There are plenty of politicos who are anti-Hillary. That’s not news. What is discussion-worthy is how Axelrod went from a Clinton-loving Senate campaign adviser and “Friend of Bill,” who less than two years ago seemed to be aboard the good ship Hillary in 2016, to a sniping talking head who can’t seem to say enough back-handed and snarky things about a woman he once respected.
So what is his parade of horribles? Axelrod recently suggested that Hillary could win the White House because America is ready for a change and she’s a “less complex” alternative to Obama:
“This tends to be a pendular thing. I think in 2016 people are going to want someone who is a little less nuanced and a little less attuned to the complexity, someone who projects more of a sense of black and white certainty.”
That’s his idea of suggesting that HRC would win a second presidential contest? That voters are tired of the “smart” professorial guy so they’ll probably opt for a simpler candidate?
But that little turn of phrase is just the latest jab from Axelrod.
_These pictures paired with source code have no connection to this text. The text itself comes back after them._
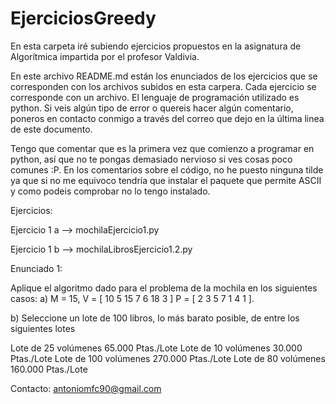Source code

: # EjerciciosGreedy

En esta carpeta iré subiendo ejercicios propuestos en la asignatura de Algorítmica impartida por el profesor Valdivia.

En este archivo README.md están los enunciados de los ejercicios que se corresponden con los archivos subidos en esta carpera. Cada ejercicio se corresponde con un archivo.
El lenguaje de programación utilizado es python. Si veis algún tipo de error o quereis hacer algún comentario, poneros en contacto conmigo a través del correo que dejo en la última linea de este documento.

Tengo que comentar que es la primera vez que comienzo a programar en python, así que no te pongas demasiado nervioso si ves cosas poco comunes :P. En los comentarios sobre el código, no he puesto ninguna tilde ya que si no me equivoco tendría que instalar el paquete que permite ASCII y como podeis comprobar no lo tengo instalado.

Ejercicios:

Ejercicio 1 a --> mochilaEjercicio1.py

Ejercicio 1 b --> mochilaLibrosEjercicio1.2.py

Enunciado 1:

Aplique el algoritmo dado para el problema de la mochila en los siguientes casos:
a) M = 15, V = [ 10 5 15 7 6 18 3 ]
    P = [ 2 3 5 7 1 4 1 ].


b) Seleccione un lote de 100 libros, lo más barato posible, de entre los siguientes lotes

  Lote de 25 volúmenes 65.000 Ptas./Lote
  Lote de 10 volúmenes 30.000 Ptas./Lote
  Lote de 100 volúmenes 270.000 Ptas./Lote
  Lote de 80 volúmenes 160.000 Ptas./Lote





Contacto: antoniomfc90@gmail.com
He’s been on a roll with the similar jabs for well over a year, popping up in the news every few months to give an interview to some major news outlet that includes an off the cuff dig at Clinton, which is surely not off the cuff at all.
Shortly after Hillary Clinton’s remark last August in a discussion about Syria and ISIS, she was somewhat critical of the President Obama’s foreign policy shorthand of “Don’t do stupid shit,” saying:
“Great nations need organizing principles, and ‘Don’t do stupid stuff’ is not an organizing principle.”
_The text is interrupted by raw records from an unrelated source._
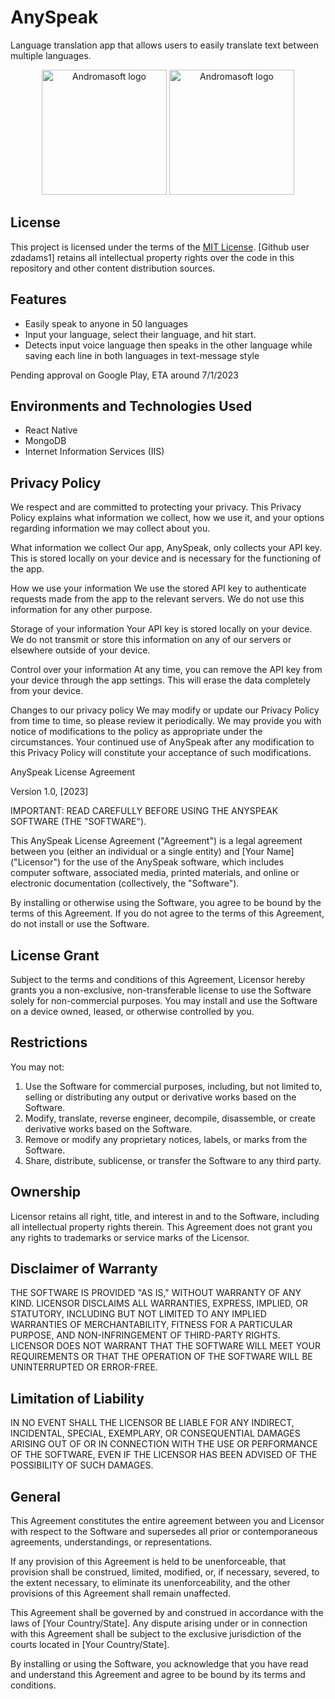 # AnySpeak
Language translation app that allows users to easily translate text between multiple languages.
<p align="center">
<img src="https://i.imgur.com/IkUqWJS.jpg" alt="Andromasoft logo" width="200"/>
<img src="https://i.imgur.com/leJvsmO.jpg" alt="Andromasoft logo" width="200"/>
</p>

## License

This project is licensed under the terms of the [MIT License](LICENSE.txt). 
[Github user zdadams1] retains all intellectual property rights over the code in this repository and other content distribution sources.

## Features

  - Easily speak to anyone in 50 languages
  - Input your language, select their language, and hit start.
  - Detects input voice language then speaks in the other language while saving each line in both languages in text-message style

Pending approval on Google Play, ETA around 7/1/2023

<h2>Environments and Technologies Used</h2>

- React Native
- MongoDB
- Internet Information Services (IIS)
  
<h2>Privacy Policy</h2>

We respect and are committed to protecting your privacy. This Privacy Policy explains what information we collect, how we use it, and your options regarding information we may collect about you.

What information we collect
Our app, AnySpeak, only collects your API key. This is stored locally on your device and is necessary for the functioning of the app.

How we use your information
We use the stored API key to authenticate requests made from the app to the relevant servers. We do not use this information for any other purpose.

Storage of your information
Your API key is stored locally on your device. We do not transmit or store this information on any of our servers or elsewhere outside of your device.

Control over your information
At any time, you can remove the API key from your device through the app settings. This will erase the data completely from your device.

Changes to our privacy policy
We may modify or update our Privacy Policy from time to time, so please review it periodically. We may provide you with notice of modifications to the policy as appropriate under the circumstances. Your continued use of AnySpeak after any modification to this Privacy Policy will constitute your acceptance of such modifications.

AnySpeak License Agreement

Version 1.0, [2023]

IMPORTANT: READ CAREFULLY BEFORE USING THE ANYSPEAK SOFTWARE (THE "SOFTWARE").

This AnySpeak License Agreement ("Agreement") is a legal agreement between you (either an individual or a single entity) and [Your Name] ("Licensor") for the use of the AnySpeak software, which includes computer software, associated media, printed materials, and online or electronic documentation (collectively, the "Software").

By installing or otherwise using the Software, you agree to be bound by the terms of this Agreement. If you do not agree to the terms of this Agreement, do not install or use the Software.

License Grant
-------------

Subject to the terms and conditions of this Agreement, Licensor hereby grants you a non-exclusive, non-transferable license to use the Software solely for non-commercial purposes. You may install and use the Software on a device owned, leased, or otherwise controlled by you.

Restrictions
------------

You may not:

1. Use the Software for commercial purposes, including, but not limited to, selling or distributing any output or derivative works based on the Software.
2. Modify, translate, reverse engineer, decompile, disassemble, or create derivative works based on the Software.
3. Remove or modify any proprietary notices, labels, or marks from the Software.
4. Share, distribute, sublicense, or transfer the Software to any third party.

Ownership
---------

Licensor retains all right, title, and interest in and to the Software, including all intellectual property rights therein. This Agreement does not grant you any rights to trademarks or service marks of the Licensor.

Disclaimer of Warranty
----------------------

THE SOFTWARE IS PROVIDED "AS IS," WITHOUT WARRANTY OF ANY KIND. LICENSOR DISCLAIMS ALL WARRANTIES, EXPRESS, IMPLIED, OR STATUTORY, INCLUDING BUT NOT LIMITED TO ANY IMPLIED WARRANTIES OF MERCHANTABILITY, FITNESS FOR A PARTICULAR PURPOSE, AND NON-INFRINGEMENT OF THIRD-PARTY RIGHTS. LICENSOR DOES NOT WARRANT THAT THE SOFTWARE WILL MEET YOUR REQUIREMENTS OR THAT THE OPERATION OF THE SOFTWARE WILL BE UNINTERRUPTED OR ERROR-FREE.

Limitation of Liability
-----------------------

IN NO EVENT SHALL THE LICENSOR BE LIABLE FOR ANY INDIRECT, INCIDENTAL, SPECIAL, EXEMPLARY, OR CONSEQUENTIAL DAMAGES ARISING OUT OF OR IN CONNECTION WITH THE USE OR PERFORMANCE OF THE SOFTWARE, EVEN IF THE LICENSOR HAS BEEN ADVISED OF THE POSSIBILITY OF SUCH DAMAGES.

General
-------

This Agreement constitutes the entire agreement between you and Licensor with respect to the Software and supersedes all prior or contemporaneous agreements, understandings, or representations.

If any provision of this Agreement is held to be unenforceable, that provision shall be construed, limited, modified, or, if necessary, severed, to the extent necessary, to eliminate its unenforceability, and the other provisions of this Agreement shall remain unaffected.

This Agreement shall be governed by and construed in accordance with the laws of [Your Country/State]. Any dispute arising under or in connection with this Agreement shall be subject to the exclusive jurisdiction of the courts located in [Your Country/State].

By installing or using the Software, you acknowledge that you have read and understand this Agreement and agree to be bound by its terms and conditions.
Axelrod no longer works for the Obama administration, but that didn’t stop him from firing back at Hillary on Twitter for daring to disagree in any small measure with Obama.
In the run up to the 2014 mid-term elections, Axelrod took on the the Ready for Hillary PAC that’s been raising funds and collecting supporters for a second Hillary run. Suggesting that HRC has no agenda and had better focus on one before she announces any presidential run, he recently pondered on social media, “Ready for what?”
“Now Hillary’s task is to define what it is that she’s running for and running about.”
Funny. Axelrod seemed pretty “ready” for her just a year and a half ago, calling her “the likely candidate” for the Democrats. And he knows full well exactly what her agenda is, since he’s been on the Clinton team (either Team Bill or Team Hillary) more than once.
And let’s not forget his little Twitter stunt, tweeting that people ought not to donate to certain campaigns (subtext — Hillary’s) because voters should be more focused on 2014:
With the Senate seriously at risk, and the Koch Brothers spending prodigiously, shouldn’t Dem funders be focused on ’14 and not ’16 races?
“She has a unique status. … There are formidable people” who might run for the Democratic Party nomination, he said, “the vice president chief among them. But she has undeniable assets that would put her in a strong position relative to the rest of the field, and relative to the Republicans.”
Random, disconnected remarks? Axelrod clearly has an agenda, but it’s not clear at this point who the agenda is for. He’s an operative — he works for others, not himself.
The only thing that is obvious from Axelrod’s history of commentary, and seemingly abrupt about-face last year, is this — Axelrod has committed to run the campaign of someone else — Jim Webb maybe — and this is his run at undermining Hillary. He complained in August of 2013 that the GOP was out to bully HRC to keep her from running again; I’d say that’s exactly what he’s started doing one year later.
Axelrod had better be careful. Even if this series of Hillary-hate comments are just his way of getting the limelight to sell books later this year, the formidable Clinton political machine is going to be around for decades to come and that machine has a long institutional memory. Even if he’s throwing his future in with a candidate other than Hillary, ignoring conventional political wisdom, as he has said he likes to do, could be his career-ending mistake.